PROBLEM TO SOLVE: Copy each line from the entries that the word "users" appears in.

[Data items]

■ ■ ■ ■

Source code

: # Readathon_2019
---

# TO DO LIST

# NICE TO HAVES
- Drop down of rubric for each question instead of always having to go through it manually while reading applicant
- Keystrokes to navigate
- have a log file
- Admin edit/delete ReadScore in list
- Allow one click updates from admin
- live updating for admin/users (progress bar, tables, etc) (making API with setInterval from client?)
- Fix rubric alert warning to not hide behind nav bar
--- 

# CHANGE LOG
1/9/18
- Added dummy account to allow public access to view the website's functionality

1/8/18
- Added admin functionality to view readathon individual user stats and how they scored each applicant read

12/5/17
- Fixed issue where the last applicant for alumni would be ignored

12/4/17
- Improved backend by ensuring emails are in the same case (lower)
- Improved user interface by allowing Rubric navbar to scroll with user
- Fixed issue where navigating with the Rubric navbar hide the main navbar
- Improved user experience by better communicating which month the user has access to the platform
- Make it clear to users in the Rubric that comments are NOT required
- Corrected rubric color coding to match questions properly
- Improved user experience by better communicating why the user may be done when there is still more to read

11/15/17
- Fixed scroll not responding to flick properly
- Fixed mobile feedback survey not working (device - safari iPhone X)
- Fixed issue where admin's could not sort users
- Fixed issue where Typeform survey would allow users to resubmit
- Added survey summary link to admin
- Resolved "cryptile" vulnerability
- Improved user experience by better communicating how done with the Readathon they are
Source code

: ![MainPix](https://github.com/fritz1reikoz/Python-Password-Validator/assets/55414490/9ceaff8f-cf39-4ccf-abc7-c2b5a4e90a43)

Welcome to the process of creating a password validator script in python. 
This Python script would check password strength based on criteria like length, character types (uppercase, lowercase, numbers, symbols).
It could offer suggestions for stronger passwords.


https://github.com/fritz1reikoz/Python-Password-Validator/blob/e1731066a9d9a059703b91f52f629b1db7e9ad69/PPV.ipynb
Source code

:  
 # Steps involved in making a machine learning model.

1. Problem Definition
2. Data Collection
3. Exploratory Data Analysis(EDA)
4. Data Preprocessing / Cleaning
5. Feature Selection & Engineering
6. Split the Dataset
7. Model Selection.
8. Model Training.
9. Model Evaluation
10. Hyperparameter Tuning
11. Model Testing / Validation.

■ ■ ■ ■

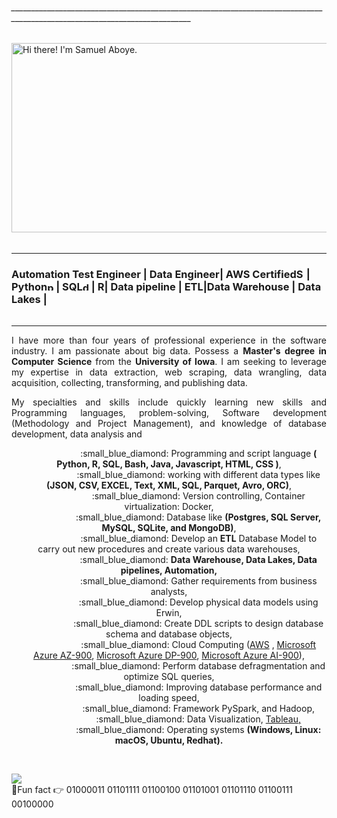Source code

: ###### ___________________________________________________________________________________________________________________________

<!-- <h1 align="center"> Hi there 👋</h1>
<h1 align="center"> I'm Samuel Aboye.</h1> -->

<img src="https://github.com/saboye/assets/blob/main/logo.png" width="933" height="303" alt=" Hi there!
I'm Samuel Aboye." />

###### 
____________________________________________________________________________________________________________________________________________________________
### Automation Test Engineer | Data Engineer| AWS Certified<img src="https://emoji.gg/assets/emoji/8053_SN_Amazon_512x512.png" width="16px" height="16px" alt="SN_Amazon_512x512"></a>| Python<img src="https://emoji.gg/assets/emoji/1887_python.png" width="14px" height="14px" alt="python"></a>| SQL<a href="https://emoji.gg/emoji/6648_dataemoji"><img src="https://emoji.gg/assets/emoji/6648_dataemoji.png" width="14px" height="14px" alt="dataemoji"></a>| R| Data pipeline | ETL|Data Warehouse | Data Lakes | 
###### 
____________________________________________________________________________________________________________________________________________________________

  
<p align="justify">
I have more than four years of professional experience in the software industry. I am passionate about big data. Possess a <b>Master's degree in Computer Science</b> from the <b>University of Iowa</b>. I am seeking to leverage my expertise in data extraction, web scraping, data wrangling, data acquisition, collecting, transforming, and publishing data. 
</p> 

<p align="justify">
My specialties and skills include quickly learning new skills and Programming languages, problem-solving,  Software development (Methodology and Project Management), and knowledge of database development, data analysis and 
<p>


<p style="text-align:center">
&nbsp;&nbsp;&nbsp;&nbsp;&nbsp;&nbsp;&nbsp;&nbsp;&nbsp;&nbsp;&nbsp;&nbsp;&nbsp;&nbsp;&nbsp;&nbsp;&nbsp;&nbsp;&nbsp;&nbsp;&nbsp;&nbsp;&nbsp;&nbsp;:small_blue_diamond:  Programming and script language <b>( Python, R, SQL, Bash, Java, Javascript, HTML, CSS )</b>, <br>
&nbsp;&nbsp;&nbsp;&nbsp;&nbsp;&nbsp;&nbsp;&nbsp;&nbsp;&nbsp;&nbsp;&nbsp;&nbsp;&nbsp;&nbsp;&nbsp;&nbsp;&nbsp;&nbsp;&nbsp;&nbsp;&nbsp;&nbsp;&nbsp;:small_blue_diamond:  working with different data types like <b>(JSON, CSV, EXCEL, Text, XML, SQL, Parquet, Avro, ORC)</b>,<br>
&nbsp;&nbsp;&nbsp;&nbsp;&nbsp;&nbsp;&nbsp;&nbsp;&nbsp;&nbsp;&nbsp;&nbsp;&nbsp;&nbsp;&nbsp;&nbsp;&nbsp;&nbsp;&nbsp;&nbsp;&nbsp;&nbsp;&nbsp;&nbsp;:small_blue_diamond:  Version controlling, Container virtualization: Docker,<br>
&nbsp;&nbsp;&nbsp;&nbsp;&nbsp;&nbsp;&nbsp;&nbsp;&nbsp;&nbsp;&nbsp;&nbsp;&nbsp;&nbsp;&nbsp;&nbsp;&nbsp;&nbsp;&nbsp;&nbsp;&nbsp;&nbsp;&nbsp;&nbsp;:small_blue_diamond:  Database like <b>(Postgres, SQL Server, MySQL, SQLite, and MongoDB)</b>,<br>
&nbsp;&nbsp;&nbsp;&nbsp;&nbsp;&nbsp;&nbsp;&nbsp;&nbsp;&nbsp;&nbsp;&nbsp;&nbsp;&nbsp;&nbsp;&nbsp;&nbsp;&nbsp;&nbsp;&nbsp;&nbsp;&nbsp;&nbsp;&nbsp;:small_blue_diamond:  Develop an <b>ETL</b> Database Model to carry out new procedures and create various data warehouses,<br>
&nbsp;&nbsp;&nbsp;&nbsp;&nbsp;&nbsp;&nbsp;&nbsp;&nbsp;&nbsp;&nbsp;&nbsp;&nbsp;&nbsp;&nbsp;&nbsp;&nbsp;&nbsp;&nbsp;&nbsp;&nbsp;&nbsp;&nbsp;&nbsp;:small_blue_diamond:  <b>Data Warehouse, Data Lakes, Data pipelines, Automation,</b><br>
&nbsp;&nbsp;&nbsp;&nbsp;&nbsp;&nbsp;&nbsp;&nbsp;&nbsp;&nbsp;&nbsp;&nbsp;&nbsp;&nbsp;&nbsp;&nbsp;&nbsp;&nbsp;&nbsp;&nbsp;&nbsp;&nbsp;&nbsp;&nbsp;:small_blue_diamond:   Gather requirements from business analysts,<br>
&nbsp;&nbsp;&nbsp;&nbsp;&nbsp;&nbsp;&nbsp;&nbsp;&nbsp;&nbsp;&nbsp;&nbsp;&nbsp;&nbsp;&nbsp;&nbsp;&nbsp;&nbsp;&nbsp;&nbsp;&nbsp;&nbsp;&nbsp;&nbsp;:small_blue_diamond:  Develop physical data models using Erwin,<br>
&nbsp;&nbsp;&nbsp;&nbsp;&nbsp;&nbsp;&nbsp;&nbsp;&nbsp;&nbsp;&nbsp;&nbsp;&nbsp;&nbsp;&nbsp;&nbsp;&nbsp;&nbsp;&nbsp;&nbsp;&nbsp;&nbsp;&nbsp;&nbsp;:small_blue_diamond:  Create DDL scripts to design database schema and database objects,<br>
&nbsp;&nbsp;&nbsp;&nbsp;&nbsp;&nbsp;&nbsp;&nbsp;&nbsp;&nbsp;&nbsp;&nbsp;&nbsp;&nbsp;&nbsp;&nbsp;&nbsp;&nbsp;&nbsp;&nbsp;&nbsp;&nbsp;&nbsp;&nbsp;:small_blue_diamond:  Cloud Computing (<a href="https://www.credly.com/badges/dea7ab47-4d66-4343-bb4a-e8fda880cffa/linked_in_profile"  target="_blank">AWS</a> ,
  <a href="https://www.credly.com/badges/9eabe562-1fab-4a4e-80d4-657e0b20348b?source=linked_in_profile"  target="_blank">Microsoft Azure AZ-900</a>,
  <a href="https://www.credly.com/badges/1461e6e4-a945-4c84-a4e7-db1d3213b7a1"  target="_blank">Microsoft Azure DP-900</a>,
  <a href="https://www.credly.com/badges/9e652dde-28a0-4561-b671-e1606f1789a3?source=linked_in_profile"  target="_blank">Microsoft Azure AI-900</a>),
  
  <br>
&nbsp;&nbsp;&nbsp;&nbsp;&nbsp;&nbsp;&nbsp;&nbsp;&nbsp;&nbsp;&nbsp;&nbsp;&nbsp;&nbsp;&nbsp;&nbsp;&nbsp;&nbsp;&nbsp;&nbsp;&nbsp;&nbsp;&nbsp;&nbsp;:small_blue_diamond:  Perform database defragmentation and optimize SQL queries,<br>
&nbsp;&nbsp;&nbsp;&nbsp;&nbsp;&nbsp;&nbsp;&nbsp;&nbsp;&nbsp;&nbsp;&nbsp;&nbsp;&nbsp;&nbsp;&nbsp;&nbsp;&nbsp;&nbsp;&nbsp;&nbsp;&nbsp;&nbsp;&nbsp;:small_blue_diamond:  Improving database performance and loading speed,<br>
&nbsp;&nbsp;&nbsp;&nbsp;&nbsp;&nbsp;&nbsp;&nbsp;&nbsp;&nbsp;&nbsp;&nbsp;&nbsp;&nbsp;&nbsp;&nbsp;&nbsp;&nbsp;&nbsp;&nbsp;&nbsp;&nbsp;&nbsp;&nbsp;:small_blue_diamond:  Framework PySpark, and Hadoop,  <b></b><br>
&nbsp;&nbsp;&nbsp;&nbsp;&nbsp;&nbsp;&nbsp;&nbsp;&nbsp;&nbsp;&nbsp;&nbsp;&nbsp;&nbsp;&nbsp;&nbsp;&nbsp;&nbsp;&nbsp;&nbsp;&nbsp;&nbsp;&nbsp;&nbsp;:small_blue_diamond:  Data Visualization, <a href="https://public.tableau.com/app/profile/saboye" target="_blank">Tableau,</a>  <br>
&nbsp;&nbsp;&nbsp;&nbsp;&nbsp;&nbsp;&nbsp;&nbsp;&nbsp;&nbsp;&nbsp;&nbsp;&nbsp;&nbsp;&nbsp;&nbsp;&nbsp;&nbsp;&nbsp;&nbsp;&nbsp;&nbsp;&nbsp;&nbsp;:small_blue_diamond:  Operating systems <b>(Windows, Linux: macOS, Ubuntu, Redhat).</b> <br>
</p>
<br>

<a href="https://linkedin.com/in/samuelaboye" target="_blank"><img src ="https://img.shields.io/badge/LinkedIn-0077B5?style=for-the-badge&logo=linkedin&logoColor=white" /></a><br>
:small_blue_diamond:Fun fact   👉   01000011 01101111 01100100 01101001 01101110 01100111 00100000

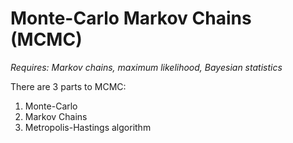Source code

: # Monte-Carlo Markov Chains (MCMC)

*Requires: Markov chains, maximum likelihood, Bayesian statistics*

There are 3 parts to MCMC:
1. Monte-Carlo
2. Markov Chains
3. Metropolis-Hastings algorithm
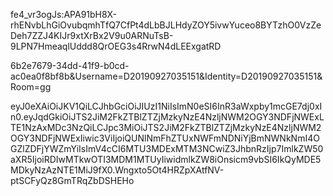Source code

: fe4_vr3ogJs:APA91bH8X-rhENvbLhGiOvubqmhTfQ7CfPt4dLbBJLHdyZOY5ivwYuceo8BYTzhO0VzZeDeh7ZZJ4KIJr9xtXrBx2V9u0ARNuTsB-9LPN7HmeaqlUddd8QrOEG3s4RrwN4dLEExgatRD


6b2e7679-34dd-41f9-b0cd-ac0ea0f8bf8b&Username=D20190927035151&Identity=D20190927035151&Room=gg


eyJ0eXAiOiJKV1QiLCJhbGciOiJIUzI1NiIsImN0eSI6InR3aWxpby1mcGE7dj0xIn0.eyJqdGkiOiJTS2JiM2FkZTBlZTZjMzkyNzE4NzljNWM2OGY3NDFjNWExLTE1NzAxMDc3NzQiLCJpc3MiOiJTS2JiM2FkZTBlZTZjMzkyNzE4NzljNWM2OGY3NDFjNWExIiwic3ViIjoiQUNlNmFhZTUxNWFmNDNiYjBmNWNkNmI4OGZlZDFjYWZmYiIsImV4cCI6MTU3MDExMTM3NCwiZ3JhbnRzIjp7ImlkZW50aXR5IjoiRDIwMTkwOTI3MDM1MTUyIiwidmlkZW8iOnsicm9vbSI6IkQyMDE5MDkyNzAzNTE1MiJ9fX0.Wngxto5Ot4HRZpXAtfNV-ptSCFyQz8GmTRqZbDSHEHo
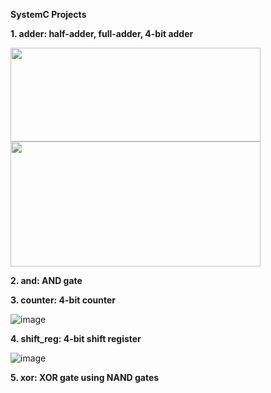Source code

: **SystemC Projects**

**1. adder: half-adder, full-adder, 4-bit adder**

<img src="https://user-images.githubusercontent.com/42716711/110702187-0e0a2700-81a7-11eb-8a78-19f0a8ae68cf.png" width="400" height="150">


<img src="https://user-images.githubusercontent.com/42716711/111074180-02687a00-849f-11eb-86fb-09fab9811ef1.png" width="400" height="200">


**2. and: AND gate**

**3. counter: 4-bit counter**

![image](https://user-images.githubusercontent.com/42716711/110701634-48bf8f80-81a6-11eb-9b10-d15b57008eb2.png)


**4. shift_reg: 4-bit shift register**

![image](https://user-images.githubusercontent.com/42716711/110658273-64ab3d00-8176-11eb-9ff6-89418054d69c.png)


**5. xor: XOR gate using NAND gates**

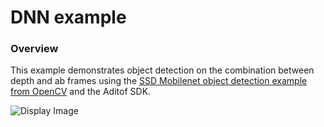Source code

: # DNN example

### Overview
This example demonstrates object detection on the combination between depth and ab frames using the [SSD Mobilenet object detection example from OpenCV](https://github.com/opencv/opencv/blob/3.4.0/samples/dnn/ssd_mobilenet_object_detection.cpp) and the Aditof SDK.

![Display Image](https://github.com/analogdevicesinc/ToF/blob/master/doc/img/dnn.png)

■ ■ ■ ■

WRITTEN SOLUTION:
- live updating for admin/users (progress bar, tables, etc) (making API with setInterval from client?)
- Make it clear to users in the Rubric that comments are NOT required
- Fixed issue where admin's could not sort users
- Fixed issue where Typeform survey would allow users to resubmit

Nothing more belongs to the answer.